Variables That Influence Duration

The duration of the cardioversion effect depends on several patient and disease-specific factors. One primary predictor is the length of time the patient has been in the irregular rhythm before the procedure. A shorter duration of the arrhythmia, such as less than three to six months, is associated with a better chance of maintaining sinus rhythm long-term.

The severity of structural heart disease also plays a role, particularly the size of the left atrium, where atrial fibrillation often originates. Patients without enlargement of the left atrium have an improved likelihood of staying in normal rhythm for a year. The use of anti-arrhythmic drugs following the procedure is important, as these medications are designed to reduce the chance of recurrence.

Other patient characteristics, such as advanced age and the presence of co-morbidities like obesity or hypertension, can negatively affect the long-term outcome. The presence of treated hypertension has also been identified as a factor associated with being free from atrial fibrillation one year after the procedure. The underlying health of the heart muscle dictates its propensity to revert to the irregular rhythm.
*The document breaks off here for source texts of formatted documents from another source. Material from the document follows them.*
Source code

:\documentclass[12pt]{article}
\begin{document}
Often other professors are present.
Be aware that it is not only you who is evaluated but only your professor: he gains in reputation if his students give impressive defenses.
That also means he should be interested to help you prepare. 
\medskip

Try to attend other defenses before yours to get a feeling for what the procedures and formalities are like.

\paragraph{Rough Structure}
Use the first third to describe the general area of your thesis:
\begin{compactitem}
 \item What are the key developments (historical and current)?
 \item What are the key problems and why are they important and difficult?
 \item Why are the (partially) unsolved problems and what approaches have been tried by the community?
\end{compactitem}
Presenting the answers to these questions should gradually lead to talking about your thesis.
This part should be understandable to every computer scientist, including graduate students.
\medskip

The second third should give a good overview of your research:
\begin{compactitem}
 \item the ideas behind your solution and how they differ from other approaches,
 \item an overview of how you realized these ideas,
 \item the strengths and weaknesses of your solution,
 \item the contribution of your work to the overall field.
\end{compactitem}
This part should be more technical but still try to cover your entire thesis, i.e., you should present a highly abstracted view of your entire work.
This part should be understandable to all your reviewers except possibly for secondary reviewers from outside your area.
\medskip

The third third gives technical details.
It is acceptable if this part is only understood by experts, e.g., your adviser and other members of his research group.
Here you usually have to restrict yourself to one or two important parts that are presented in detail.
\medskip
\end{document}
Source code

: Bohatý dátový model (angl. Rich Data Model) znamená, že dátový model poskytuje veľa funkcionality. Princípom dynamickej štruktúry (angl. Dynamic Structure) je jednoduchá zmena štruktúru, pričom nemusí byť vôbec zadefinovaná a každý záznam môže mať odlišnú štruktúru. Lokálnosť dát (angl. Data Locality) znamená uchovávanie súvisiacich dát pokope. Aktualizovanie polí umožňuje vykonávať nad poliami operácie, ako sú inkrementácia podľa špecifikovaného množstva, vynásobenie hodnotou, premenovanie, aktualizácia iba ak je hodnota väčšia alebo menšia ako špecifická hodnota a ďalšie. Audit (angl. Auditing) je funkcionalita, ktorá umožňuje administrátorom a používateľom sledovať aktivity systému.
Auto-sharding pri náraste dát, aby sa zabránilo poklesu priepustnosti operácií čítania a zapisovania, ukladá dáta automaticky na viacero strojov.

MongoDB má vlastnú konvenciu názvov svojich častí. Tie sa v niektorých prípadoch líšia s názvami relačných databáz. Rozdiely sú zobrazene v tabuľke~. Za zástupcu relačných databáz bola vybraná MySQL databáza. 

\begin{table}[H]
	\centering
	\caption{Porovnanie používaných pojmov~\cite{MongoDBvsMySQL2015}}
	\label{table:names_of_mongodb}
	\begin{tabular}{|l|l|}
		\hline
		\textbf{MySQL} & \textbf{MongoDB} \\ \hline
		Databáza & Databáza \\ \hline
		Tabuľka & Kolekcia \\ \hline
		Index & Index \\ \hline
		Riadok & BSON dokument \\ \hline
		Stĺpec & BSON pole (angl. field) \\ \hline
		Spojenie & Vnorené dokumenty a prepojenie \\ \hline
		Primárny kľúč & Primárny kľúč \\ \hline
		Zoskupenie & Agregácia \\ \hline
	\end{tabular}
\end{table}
Managing Recurrence of Irregular Heart Rhythm

When the irregular rhythm returns following cardioversion, the management strategy shifts to prevent further recurrence and control symptoms. The first step often involves adjusting or changing the patient’s anti-arrhythmic drug regimen. These medications can be effective in reducing the frequency and duration of recurrent episodes.

If the rhythm returns after a successful initial cardioversion, a repeat procedure may be considered. Many patients undergo serial cardioversions; however, while the second attempt often has a good immediate success rate, long-term returns may diminish. For frequent recurrence poorly managed by medication, a more definitive procedure called catheter ablation is recommended. This involves creating scar tissue in the heart to block the abnormal electrical pathways that trigger the irregular rhythm.

In some cases, especially for older patients or those with multiple unsuccessful rhythm control attempts, the treatment focus may shift to a rate control strategy. This approach accepts the presence of the irregular rhythm but uses medications to keep the heart rate slow and controlled, which manages symptoms and reduces the risk of heart failure. The decision to pursue a different strategy is made collaboratively, considering the patient’s symptoms, overall health, and quality of life.